▶ **What you will do**: Filter the lines below, keeping each one that holds "Apostolos".

▶ **Exercise data**:
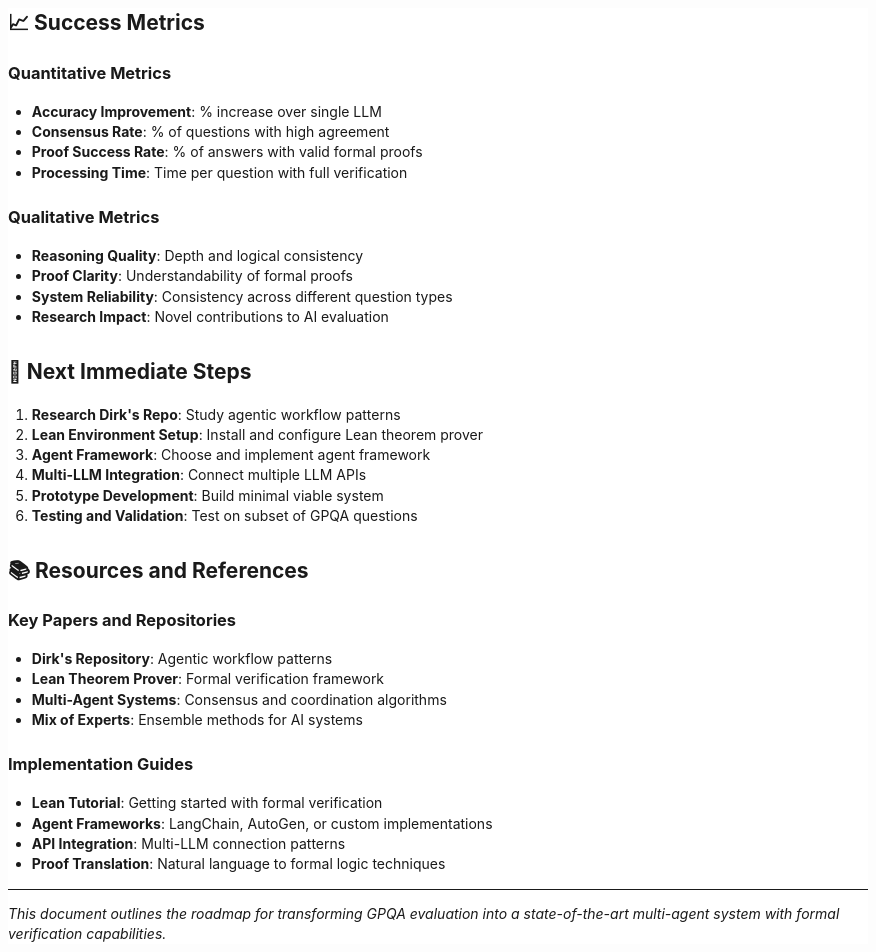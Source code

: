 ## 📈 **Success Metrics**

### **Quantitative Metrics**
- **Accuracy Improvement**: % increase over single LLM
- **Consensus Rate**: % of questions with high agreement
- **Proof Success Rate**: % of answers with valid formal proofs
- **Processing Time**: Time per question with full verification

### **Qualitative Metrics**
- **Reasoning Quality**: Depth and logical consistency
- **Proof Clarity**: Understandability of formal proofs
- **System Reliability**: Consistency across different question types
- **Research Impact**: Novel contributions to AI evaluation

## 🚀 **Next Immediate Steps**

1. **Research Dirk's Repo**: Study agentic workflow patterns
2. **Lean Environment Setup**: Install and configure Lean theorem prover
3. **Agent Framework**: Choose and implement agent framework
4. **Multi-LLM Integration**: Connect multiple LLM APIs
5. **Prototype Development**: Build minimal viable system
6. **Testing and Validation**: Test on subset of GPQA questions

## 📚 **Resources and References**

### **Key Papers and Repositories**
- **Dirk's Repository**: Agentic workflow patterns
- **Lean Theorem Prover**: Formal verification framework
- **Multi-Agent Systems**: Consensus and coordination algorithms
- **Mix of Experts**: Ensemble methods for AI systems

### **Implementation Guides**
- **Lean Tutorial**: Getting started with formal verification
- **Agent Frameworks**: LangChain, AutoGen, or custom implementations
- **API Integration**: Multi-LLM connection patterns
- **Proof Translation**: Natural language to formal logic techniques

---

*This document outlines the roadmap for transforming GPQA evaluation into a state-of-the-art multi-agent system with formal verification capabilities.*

---

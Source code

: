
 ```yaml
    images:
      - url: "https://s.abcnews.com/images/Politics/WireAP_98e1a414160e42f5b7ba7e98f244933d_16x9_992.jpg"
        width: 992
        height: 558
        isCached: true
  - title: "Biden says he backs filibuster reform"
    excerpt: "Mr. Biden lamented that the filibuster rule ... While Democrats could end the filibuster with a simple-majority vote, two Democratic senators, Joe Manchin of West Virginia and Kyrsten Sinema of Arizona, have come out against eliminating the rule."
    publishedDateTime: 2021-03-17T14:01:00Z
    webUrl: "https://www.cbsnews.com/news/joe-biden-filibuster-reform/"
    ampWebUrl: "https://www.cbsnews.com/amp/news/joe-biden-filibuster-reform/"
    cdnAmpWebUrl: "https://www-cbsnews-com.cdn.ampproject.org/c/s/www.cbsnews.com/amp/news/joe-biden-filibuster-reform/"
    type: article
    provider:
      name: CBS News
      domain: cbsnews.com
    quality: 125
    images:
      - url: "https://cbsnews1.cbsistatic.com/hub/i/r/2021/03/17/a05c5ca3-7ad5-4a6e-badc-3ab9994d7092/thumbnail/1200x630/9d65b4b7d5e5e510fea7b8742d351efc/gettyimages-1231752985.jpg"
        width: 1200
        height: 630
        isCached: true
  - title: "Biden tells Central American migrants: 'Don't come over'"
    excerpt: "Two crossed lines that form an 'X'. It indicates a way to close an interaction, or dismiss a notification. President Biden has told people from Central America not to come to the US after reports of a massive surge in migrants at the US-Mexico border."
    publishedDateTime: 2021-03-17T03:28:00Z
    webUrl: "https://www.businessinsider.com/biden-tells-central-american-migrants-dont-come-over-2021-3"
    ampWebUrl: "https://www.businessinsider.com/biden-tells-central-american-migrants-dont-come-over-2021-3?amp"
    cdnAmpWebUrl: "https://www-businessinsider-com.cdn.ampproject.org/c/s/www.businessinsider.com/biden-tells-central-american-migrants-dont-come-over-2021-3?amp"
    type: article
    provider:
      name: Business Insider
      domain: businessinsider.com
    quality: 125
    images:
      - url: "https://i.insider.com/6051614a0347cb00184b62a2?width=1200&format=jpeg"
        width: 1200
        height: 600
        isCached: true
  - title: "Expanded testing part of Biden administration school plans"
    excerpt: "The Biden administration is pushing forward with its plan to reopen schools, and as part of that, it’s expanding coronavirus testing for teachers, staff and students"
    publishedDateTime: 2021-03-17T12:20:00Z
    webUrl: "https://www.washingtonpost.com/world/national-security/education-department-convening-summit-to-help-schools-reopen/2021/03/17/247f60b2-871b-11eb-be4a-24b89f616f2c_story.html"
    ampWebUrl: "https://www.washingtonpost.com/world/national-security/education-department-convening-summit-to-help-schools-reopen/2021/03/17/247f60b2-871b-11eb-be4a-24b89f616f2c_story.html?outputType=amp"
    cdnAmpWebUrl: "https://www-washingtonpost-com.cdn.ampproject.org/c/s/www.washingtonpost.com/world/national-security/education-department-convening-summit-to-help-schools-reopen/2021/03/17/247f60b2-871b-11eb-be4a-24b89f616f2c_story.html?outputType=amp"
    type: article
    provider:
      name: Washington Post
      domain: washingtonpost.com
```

...

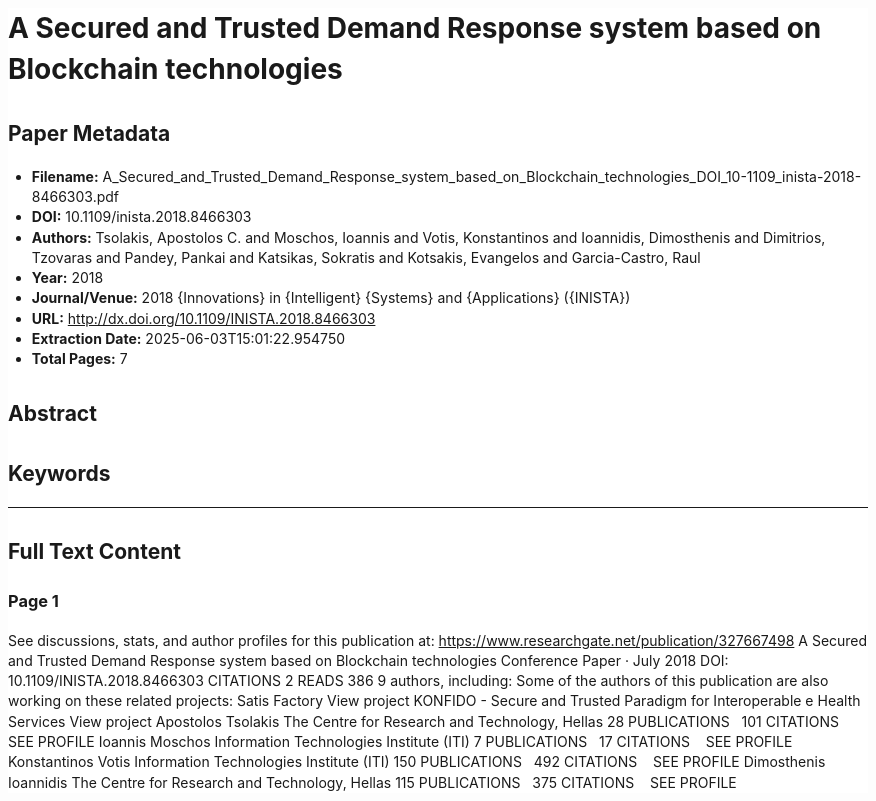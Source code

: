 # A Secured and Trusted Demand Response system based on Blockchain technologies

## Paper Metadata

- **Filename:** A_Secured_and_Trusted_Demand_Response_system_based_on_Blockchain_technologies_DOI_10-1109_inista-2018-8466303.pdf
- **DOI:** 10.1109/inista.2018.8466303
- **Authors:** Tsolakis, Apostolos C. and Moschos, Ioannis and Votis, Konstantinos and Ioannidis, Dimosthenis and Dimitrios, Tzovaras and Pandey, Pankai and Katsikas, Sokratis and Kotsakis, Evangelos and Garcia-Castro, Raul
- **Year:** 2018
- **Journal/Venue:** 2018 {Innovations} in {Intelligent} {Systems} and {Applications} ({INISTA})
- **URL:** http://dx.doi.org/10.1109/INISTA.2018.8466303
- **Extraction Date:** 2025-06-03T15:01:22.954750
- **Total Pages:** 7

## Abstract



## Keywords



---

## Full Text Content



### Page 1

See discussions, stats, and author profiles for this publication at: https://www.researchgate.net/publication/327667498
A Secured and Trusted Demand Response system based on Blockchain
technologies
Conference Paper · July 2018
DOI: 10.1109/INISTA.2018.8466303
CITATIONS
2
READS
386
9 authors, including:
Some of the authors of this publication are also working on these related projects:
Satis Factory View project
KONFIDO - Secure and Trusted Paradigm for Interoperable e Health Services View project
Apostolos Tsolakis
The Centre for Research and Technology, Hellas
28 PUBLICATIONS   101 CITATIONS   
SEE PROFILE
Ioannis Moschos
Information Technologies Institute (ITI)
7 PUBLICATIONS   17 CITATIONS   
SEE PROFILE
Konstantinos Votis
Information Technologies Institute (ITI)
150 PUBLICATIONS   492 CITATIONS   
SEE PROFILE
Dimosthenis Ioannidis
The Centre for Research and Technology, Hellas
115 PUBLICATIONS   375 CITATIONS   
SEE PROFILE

▶ **Solution to this problem**:
- **Authors:** Tsolakis, Apostolos C. and Moschos, Ioannis and Votis, Konstantinos and Ioannidis, Dimosthenis and Dimitrios, Tzovaras and Pandey, Pankai and Katsikas, Sokratis and Kotsakis, Evangelos and Garcia-Castro, Raul
Apostolos Tsolakis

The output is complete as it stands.